If you start with 146 g of water at 47◦C, how

much heat must you add to convert all the
liquid into vapor at 100◦C? Assume no heat
is lost to the surroundings.
Answer in units of kJ.

q1 = heat needed to raise T from 47 C to 100 C.

q1 = mass H2O x (Tfinal-Tinitial)

q2 = heat need to vaporize H2O at 100.
q2 = mass H2O x heat vaporization.

Total = q1 + q2

We have to look first for the specific heat capacity and latent heat of vaporization for water. These values can be found in textbooks or in google.

Specific heat of water, c = 4.18 J/g-K
Latent heat of vaporization, Hv = 2256 J/g

The first process is heating of the water from 47 deg C to 100 deg C (which is the boiling point of water). This heat is called the sensible heat. It just heats the water, but it does not change its phase. We use the formula:
Q = mc(T2-T1)
where
m = mass (g)
c = specific heat (J/g-K)
T = temperature (K)
Substituting,
Q = 146 * 4.18 * (100 - 47)
Q = 32344.84 J

The second process is the changing of phase of water from liquid to vapor. This heat is called the latent heat. Note that this is a temperature-constant process. We use the formula:
Q = m*Hv
where Hv = latent heat of vaporization
Substituting,
Q = 146 * 2256
Q = 329376 J

Finally, we add the two Q's:
32344.84 + 329376 = 361720.84 J

Just convert to kJ as the problem asks.
hope this helps~ `u`

q1 = mass H2O x specific heat H2O x (Tfinal-Tintial)
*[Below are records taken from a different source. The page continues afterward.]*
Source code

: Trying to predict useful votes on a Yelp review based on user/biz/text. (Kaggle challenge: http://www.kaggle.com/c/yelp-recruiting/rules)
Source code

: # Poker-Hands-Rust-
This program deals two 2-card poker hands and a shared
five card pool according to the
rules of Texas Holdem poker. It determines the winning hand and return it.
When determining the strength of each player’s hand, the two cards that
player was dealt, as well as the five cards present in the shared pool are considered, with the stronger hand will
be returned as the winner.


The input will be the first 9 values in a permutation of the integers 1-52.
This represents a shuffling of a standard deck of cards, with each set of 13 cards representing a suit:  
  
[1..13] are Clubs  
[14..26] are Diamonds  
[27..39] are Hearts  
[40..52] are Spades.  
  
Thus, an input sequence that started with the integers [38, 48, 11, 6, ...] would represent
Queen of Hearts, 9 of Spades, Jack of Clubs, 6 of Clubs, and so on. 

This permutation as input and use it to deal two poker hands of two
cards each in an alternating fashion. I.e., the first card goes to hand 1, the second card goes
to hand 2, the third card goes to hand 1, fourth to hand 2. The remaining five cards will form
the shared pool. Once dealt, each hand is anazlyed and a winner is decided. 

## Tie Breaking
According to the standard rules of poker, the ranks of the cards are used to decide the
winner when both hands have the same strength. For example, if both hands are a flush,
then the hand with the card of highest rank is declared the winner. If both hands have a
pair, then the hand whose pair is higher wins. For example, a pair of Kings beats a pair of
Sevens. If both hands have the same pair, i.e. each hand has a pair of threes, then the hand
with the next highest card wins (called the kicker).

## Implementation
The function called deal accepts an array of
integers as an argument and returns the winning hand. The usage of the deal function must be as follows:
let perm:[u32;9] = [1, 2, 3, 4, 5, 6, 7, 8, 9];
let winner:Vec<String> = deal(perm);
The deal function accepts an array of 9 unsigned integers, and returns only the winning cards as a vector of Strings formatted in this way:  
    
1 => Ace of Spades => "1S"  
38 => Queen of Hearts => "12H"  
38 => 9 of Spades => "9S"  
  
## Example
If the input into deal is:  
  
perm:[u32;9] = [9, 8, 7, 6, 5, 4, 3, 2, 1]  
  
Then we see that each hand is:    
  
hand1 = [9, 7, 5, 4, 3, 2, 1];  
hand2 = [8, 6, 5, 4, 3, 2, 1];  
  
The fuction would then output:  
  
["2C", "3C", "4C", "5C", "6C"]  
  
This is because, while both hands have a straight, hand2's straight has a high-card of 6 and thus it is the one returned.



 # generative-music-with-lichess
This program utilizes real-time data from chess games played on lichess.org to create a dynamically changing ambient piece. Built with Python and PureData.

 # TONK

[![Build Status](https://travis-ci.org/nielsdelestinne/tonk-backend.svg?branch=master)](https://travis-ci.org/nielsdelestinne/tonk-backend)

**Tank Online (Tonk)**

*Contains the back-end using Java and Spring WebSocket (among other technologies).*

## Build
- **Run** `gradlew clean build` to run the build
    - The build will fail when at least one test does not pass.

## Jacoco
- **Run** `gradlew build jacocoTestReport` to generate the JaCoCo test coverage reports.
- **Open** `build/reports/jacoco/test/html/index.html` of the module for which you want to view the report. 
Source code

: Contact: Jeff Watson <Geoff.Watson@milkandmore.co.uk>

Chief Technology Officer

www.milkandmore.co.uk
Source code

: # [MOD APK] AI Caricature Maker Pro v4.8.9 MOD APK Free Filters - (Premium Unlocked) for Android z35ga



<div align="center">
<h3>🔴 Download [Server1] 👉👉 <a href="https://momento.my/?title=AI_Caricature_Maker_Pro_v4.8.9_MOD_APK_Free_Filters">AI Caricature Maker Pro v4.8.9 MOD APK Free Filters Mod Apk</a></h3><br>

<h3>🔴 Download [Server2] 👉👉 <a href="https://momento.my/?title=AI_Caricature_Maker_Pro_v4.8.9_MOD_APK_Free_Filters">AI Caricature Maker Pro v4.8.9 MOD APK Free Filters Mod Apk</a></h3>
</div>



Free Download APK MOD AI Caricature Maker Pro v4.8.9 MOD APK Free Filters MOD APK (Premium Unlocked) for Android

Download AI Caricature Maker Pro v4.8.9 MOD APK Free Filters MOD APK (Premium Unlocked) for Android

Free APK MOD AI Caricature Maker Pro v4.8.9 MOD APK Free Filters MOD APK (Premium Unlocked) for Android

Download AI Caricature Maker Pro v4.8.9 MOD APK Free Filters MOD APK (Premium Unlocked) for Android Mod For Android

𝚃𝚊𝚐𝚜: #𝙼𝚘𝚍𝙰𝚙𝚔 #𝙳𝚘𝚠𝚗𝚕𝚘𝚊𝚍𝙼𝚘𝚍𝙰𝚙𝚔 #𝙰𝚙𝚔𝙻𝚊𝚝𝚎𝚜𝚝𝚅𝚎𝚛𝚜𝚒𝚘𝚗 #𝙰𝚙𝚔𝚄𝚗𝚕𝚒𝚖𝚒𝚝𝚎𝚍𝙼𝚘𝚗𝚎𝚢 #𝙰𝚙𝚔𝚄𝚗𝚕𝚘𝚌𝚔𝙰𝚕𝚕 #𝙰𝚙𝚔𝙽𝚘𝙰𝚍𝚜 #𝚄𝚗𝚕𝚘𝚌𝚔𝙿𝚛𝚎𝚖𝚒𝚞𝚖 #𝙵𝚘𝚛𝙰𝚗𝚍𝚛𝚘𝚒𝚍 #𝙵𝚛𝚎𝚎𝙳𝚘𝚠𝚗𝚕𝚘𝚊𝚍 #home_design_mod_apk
To calculate the amount of heat required to convert all the liquid water into vapor at a higher temperature, we need to use the heat transfer equation:

q = m * ΔH

where:
q is the heat required (in J),
m is the mass of the substance (in grams), and
ΔH is the molar enthalpy of vaporization (in J/g).

First, we need to determine the mass of water (m). Given that we start with 146 g of water, this will be our value for m.

Next, we need to find the molar enthalpy of vaporization (ΔH). The molar enthalpy of vaporization of water is 40.7 kJ/mol. To convert this to J/g, we need to divide by the molar mass of water, which is approximately 18 g/mol.

ΔH (in J/g) = (40.7 kJ/mol) / (18 g/mol) = 2.26 kJ/g

Now we have all the necessary information to calculate the heat required (q):

q = m * ΔH
q = 146 g * 2.26 kJ/g
q ≈ 331 kJ

Therefore, you would need to add approximately 331 kJ of heat to convert all the liquid water into vapor at 100◦C.

Please note that this calculation assumes no heat loss to the surroundings, which may not be entirely realistic in practical scenarios.